«C'est un cri humanitaire». Les avocats d'un gréviste de la faim à Guantanamo ont fait le procès lundi de l'alimentation forcée dans cette prison qui, associée à des brimades, n'est rien d'autre selon eux que «douloureuse et humiliante».

C'est la première fois depuis l'arrivée il y a près de 13 ans des premiers détenus dans cette prison controversée, située sur des terres cubaines éloignées de toute frontière américaine, que la justice fédérale se penche sur les conditions de confinement.

L'un des 149 détenus, Abou Dhiab, enfermé sans inculpation ni jugement depuis 2002 et que les autorités américaines ont jugé libérable depuis 2009, proteste contre sa détention par des grèves de la faim régulières.

«C'est le seul moyen qu'il a de protester pacifiquement contre sa détention», a déclaré à l'audience l'un de ses avocats, Eric Lewis. «Les mois, les années ont passé et il est toujours là. Sa grève de la faim, c'est un cri humanitaire, il n'a pas le choix».

Pourtant, «jour après jour, mois après mois, année après année», le Syrien est extrait de force de sa cellule, attaché avec des sangles à une chaise où il est nourri de force par des sondes naso-gastriques qui lui sont insérées et retirées plusieurs fois par jour.

«Tout ce qu'il veut, c'est être traité humainement», a martelé l'avocat, rappelant à la juge Gladys Kessler qu'elle avait elle-même qualifié la procédure de «douloureuse et humiliante».

«M. Dhiab est prêt à collaborer, il est d'accord pour être nourri par sondes, mais pas de manière contrainte», a renchéri Sondra Crosby, une experte des victimes de torture, professeur en médecine de l'université de Boston. «Il veut être traité avec respect et humanité», a-t-elle ajouté.

«Il est coopératif, il est volontaire et ouvert à rendre les choses plus faciles», a renchéri un ancien psychiatre de l'armée, Stephen Xenakis, cité également par la défense.

Le Syrien «veut être en aussi bonne santé que possible, il ne veut pas mourir» du fait de sa grève de la faim, a dit l'expert. Il «veut juste sortir et vivre avec sa famille».
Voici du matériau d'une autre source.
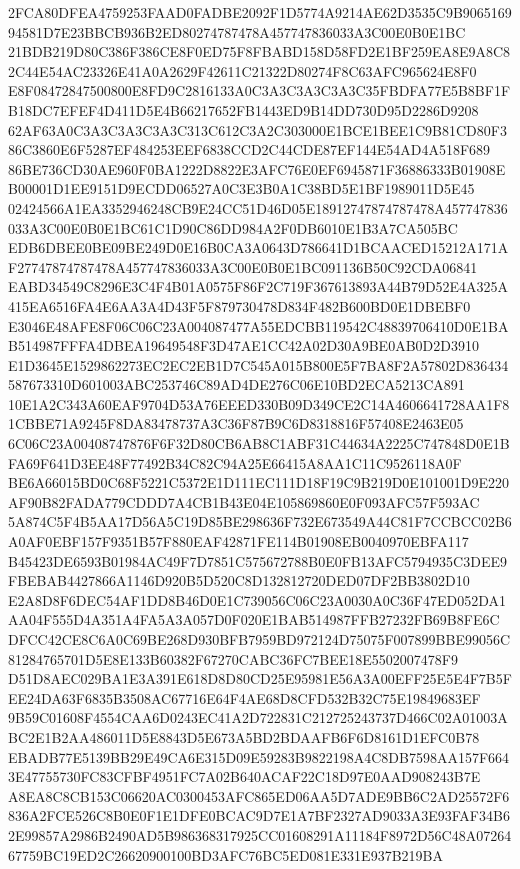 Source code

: \documentclass[UTF8,fontset=fandol,zihao=-4,a4paper]{ctexart}
\begin{document}
{{2FCA80DFEA4759253FAAD0FADBE2092F1D5774A9214AE62D3535C9B906516994581D7E23BBCB936B2ED80274787478A457747836033A3C00E0B0E1BC
21BDB219D80C386F386CE8F0ED75F8FBABD158D58FD2E1BF259EA8E9A8C82C44E54AC23326E41A0A2629F42611C21322D80274F8C63AFC965624E8F0
E8F08472847500800E8FD9C2816133A0C3A3C3A3C3A3C35FBDFA77E5B8BF1FB18DC7EFEF4D411D5E4B66217652FB1443ED9B14DD730D95D2286D9208
62AF63A0C3A3C3A3C3A3C313C612C3A2C303000E1BCE1BEE1C9B81CD80F386C3860E6F5287EF484253EEF6838CCD2C44CDE87EF144E54AD4A518F689
86BE736CD30AE960F0BA1222D8822E3AFC76E0EF6945871F36886333B01908EB00001D1EE9151D9ECDD06527A0C3E3B0A1C38BD5E1BF1989011D5E45
02424566A1EA3352946248CB9E24CC51D46D05E18912747874787478A457747836033A3C00E0B0E1BC61C1D90C86DD984A2F0DB6010E1B3A7CA505BC
EDB6DBEE0BE09BE249D0E16B0CA3A0643D786641D1BCAACED15212A171AF27747874787478A457747836033A3C00E0B0E1BC091136B50C92CDA06841
EABD34549C8296E3C4F4B01A0575F86F2C719F367613893A44B79D52E4A325A415EA6516FA4E6AA3A4D43F5F879730478D834F482B600BD0E1DBEBF0
E3046E48AFE8F06C06C23A004087477A55EDCBB119542C48839706410D0E1BAB514987FFFA4DBEA19649548F3D47AE1CC42A02D30A9BE0AB0D2D3910
E1D3645E1529862273EC2EC2EB1D7C545A015B800E5F7BA8F2A57802D836434587673310D601003ABC253746C89AD4DE276C06E10BD2ECA5213CA891
10E1A2C343A60EAF9704D53A76EEED330B09D349CE2C14A4606641728AA1F81CBBE71A9245F8DA83478737A3C36F87B9C6D8318816F57408E2463E05
6C06C23A00408747876F6F32D80CB6AB8C1ABF31C44634A2225C747848D0E1BFA69F641D3EE48F77492B34C82C94A25E66415A8AA1C11C9526118A0F
BE6A66015BD0C68F5221C5372E1D111EC111D18F19C9B219D0E101001D9E220AF90B82FADA779CDDD7A4CB1B43E04E105869860E0F093AFC57F593AC
5A874C5F4B5AA17D56A5C19D85BE298636F732E673549A44C81F7CCBCC02B6A0AF0EBF157F9351B57F880EAF42871FE114B01908EB0040970EBFA117
B45423DE6593B01984AC49F7D7851C575672788B0E0FB13AFC5794935C3DEE9FBEBAB4427866A1146D920B5D520C8D132812720DED07DF2BB3802D10
E2A8D8F6DEC54AF1DD8B46D0E1C739056C06C23A0030A0C36F47ED052DA1AA04F555D4A351A4FA5A3A057D0F020E1BAB514987FFB27232FB69B8FE6C
DFCC42CE8C6A0C69BE268D930BFB7959BD972124D75075F007899BBE99056C81284765701D5E8E133B60382F67270CABC36FC7BEE18E5502007478F9
D51D8AEC029BA1E3A391E618D8D80CD25E95981E56A3A00EFF25E5E4F7B5FEE24DA63F6835B3508AC67716E64F4AE68D8CFD532B32C75E19849683EF
9B59C01608F4554CAA6D0243EC41A2D722831C212725243737D466C02A01003ABC2E1B2AA486011D5E8843D5E673A5BD2BDAAFB6F6D8161D1EFC0B78
EBADB77E5139BB29E49CA6E315D09E59283B9822198A4C8DB7598AA157F6643E47755730FC83CFBF4951FC7A02B640ACAF22C18D97E0AAD908243B7E
A8EA8C8CB153C06620AC0300453AFC865ED06AA5D7ADE9BB6C2AD25572F6836A2FCE526C8B0E0F1E1DFE0BCAC9D7E1A7BF2327AD9033A3E93FAF34B6
2E99857A2986B2490AD5B986368317925CC01608291A11184F8972D56C48A0726467759BC19ED2C26620900100BD3AFC76BC5ED081E331E937B219BA
}}
\end{document}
M. Dhiab est appelé à être bientôt transféré en Uruguay avec cinq autres co-détenus.

Les deux experts ont rencontré et examiné le Syrien pendant quatorze heures à Guantanamo, et ont vu des enregistrements vidéo --jusqu'ici classifiés-- de la procédure d'alimentation par sondes du détenu.

Le docteur Crosby a expliqué comment le plaignant avait été «extrait de force de sa cellule» quelque 1300 fois, alors qu'il «souffre de toute évidence» de douleurs importantes au dos et à une jambe.

«Comme une punition» 

«C'est un cas très compliqué», a-t-elle dit, et pourtant «il semble qu'il soit privé de soins médicaux par mesure disciplinaire» ou qu'on lui refuse «comme une punition» une chaise roulante et des béquilles alors qu'il ne peut pas se déplacer sans.

Le docteur Crosby s'est dit très «préoccupée par ces décisions d'ordre disciplinaires» et «complètement inappropriées» au niveau médical.

Si elle a admis que l'alimentation naso-gastrique était «la méthode normale» dans les hôpitaux, cette experte a précisé qu'à moins d'une «contre-indication», la sonde devait rester en place pour éviter des souffrances supplémentaires.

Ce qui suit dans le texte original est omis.